Age at lake entry provides an estimate of how long individual fish reared in streams before migrating into Clear Lake. There was a general pattern whereby age at lake entry was positively associated with permanency of wetted habitat. This was demonstrated as younger ages at lake entry in SIG 1 and SIG 2, which include smaller ephemeral streams, and older ages at lake entry in SIG 4 and SIG 5, which are composed of the permanently wetted Rodman Slough and its ephemeral tributary Middle Creek. The older ages at lake entry for SIG 4 and SIG 5 indicate that juvenile Clear Lake hitch will rear in habitats such as Rodman Slough for substantial periods of time (up to 152 days observed in this study) before migrating into the main body of Clear Lake. Conceivably, longer rearing durations may lead to a larger size at lake entry, which may potentially have fitness benefits, such as increased lake survival. This would be similar to observations of migratory salmonids where size at key outmigration thresholds is positively associated with survival (Holtby et al. 1990; Zabel and Achord 2004; Woodson et al. 2013). Presumably individuals born in the ephemeral streams migrate to Clear Lake when natal habitats are no longer hospitable, yet variation in age at lake entry suggests other factors are also in play. Given that a variety of physical, biological and social factors are known to drive salmonid outmigration from natal habitats (Quinn 2011; Zeug et al. 2014; Sturrock et al. 2015), further study on Clear Lake hitch is warranted because it is likely to generate information useful for guiding stream habitat restoration. It should be noted that our analysis is likely an overestimate of the duration of stream rearing based on the temporal resolution of the beam size, isotopic equilibrium once fish enter an isotopically different environment and variation in individual growth rates, which all limit using otoliths to infer time-dependent movements. However, given this method was used for each fish, it is still a robust proxy for comparing among-individual patterns of lake entry.
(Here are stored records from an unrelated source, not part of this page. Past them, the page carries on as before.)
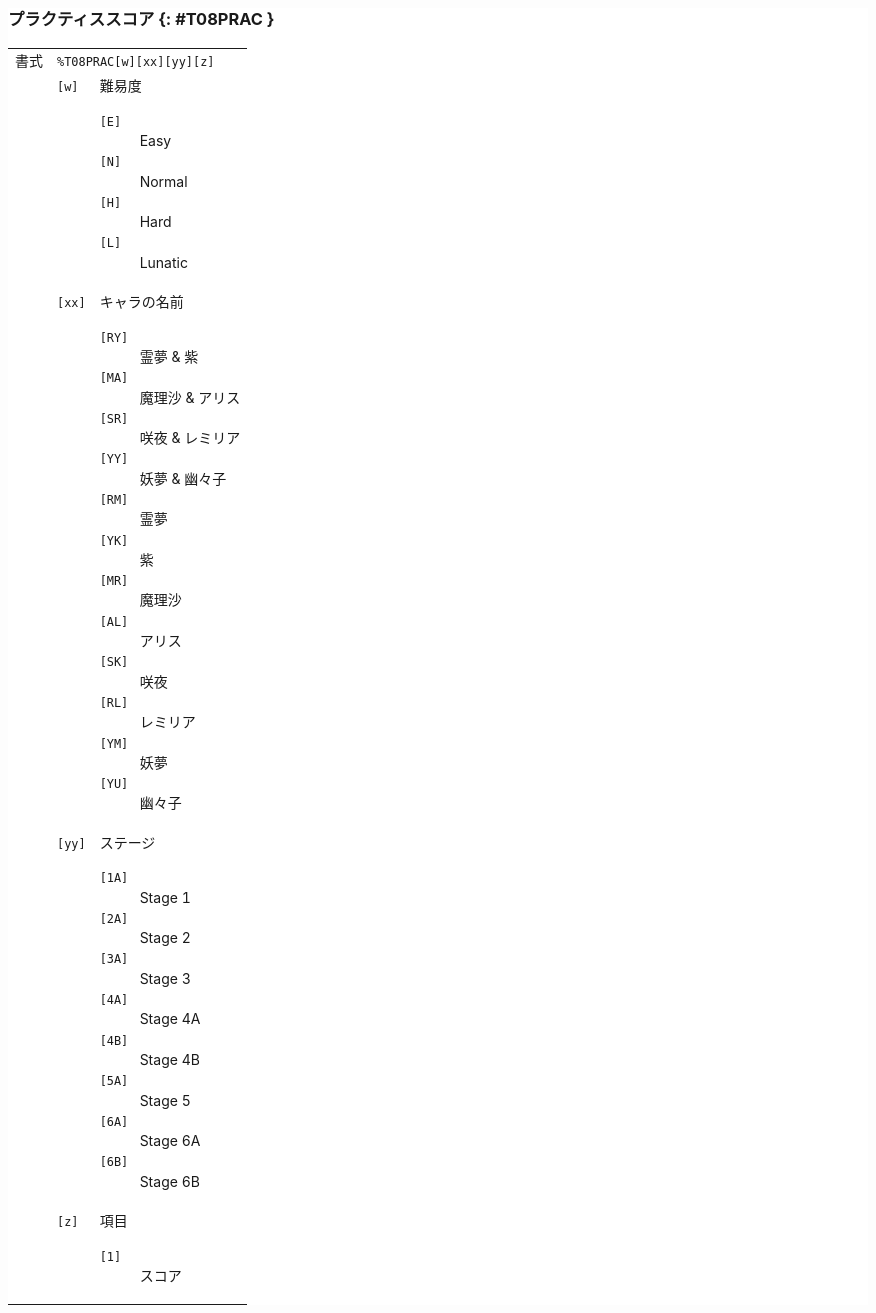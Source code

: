 ### プラクティススコア {: #T08PRAC }

<table>
 <colgroup class="header"></colgroup>
 <colgroup span="2"></colgroup>
 <tr>
  <td rowspan="5">書式</td>
  <td colspan="2"><code>%T08PRAC[w][xx][yy][z]</code></td>
 </tr>
 <tr>
  <td class="format"><code>[w]</code></td>
  <td>
   難易度
<dl class="format">
 <dt><code>[E]</code></dt><dd>Easy</dd>
 <dt><code>[N]</code></dt><dd>Normal</dd>
 <dt><code>[H]</code></dt><dd>Hard</dd>
 <dt><code>[L]</code></dt><dd>Lunatic</dd>
</dl>
  </td>
 </tr>
 <tr>
  <td class="format"><code>[xx]</code></td>
  <td>
   キャラの名前
<dl class="format">
 <dt><code>[RY]</code></dt><dd>霊夢 &amp; 紫</dd>
 <dt><code>[MA]</code></dt><dd>魔理沙 &amp; アリス</dd>
 <dt><code>[SR]</code></dt><dd>咲夜 &amp; レミリア</dd>
 <dt><code>[YY]</code></dt><dd>妖夢 &amp; 幽々子</dd>
 <dt><code>[RM]</code></dt><dd>霊夢</dd>
 <dt><code>[YK]</code></dt><dd>紫</dd>
 <dt><code>[MR]</code></dt><dd>魔理沙</dd>
 <dt><code>[AL]</code></dt><dd>アリス</dd>
 <dt><code>[SK]</code></dt><dd>咲夜</dd>
 <dt><code>[RL]</code></dt><dd>レミリア</dd>
 <dt><code>[YM]</code></dt><dd>妖夢</dd>
 <dt><code>[YU]</code></dt><dd>幽々子</dd>
</dl>
  </td>
 </tr>
 <tr>
  <td class="format"><code>[yy]</code></td>
  <td>
   ステージ
<dl class="format">
 <dt><code>[1A]</code></dt><dd>Stage 1</dd>
 <dt><code>[2A]</code></dt><dd>Stage 2</dd>
 <dt><code>[3A]</code></dt><dd>Stage 3</dd>
 <dt><code>[4A]</code></dt><dd>Stage 4A</dd>
 <dt><code>[4B]</code></dt><dd>Stage 4B</dd>
 <dt><code>[5A]</code></dt><dd>Stage 5</dd>
 <dt><code>[6A]</code></dt><dd>Stage 6A</dd>
 <dt><code>[6B]</code></dt><dd>Stage 6B</dd>
</dl>
  </td>
 </tr>
 <tr>
  <td class="format"><code>[z]</code></td>
  <td>
   項目
<dl class="format">
 <dt><code>[1]</code></dt><dd>スコア</dd>

  [ThMM]: http://www.sue445.net/downloads/ThMemoryManager.html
This study demonstrated the utility of natural tags to identify important habitats occupied over the lifespan of an individual that would otherwise be challenging or impossible to trace. Specifically, it is possible to reconstruct short-term occupation of seasonally ephemeral habitats by fishes based on otolith ⁸⁷Sr/⁸⁶Sr. In a generally similar application, Chen et al. (2017) were able to discriminate spawning rivers of Lake Erie walleye Sander vitreus using bulk otolith strontium (Sr/Ca) despite brief rearing durations of larvae. These results generate new opportunities for the study and conservation of a diversity of fishes, including imperilled species such as the Clear Lake hitch or important sportfish such as the walleye. For example, with Clear Lake hitch it is now technically possible to determine the relative importance of specific natal habitats and migration histories contributing to production and, by extension, the contribution of habitats supporting commercial or subsistence fisheries should they be re-established. As an example of the broad applicability of such an approach, Johnson et al. (2016) determined the relative importance of natal habitats and life histories contributing to Chinook salmon Oncorhynchus tshawytscha caught in fisheries by using otolith ⁸⁷Sr/⁸⁶Sr. Brennan et al. (2015a) and Padilla et al. (2015) have also done similar work with coastal fisheries. With additional years of data to develop a time series for Clear Lake hitch or other species, this approach can potentially be used to provide insights into the differential effects of droughts on individual stream productivity or as a monitoring tool to assess the effectiveness of restoration activities intended to influence the quantity or quality of spawning habitats in specific streams.

The authors declare that they have no conflicts of interest.

Funding was provided by the US Fish and Wildlife Service.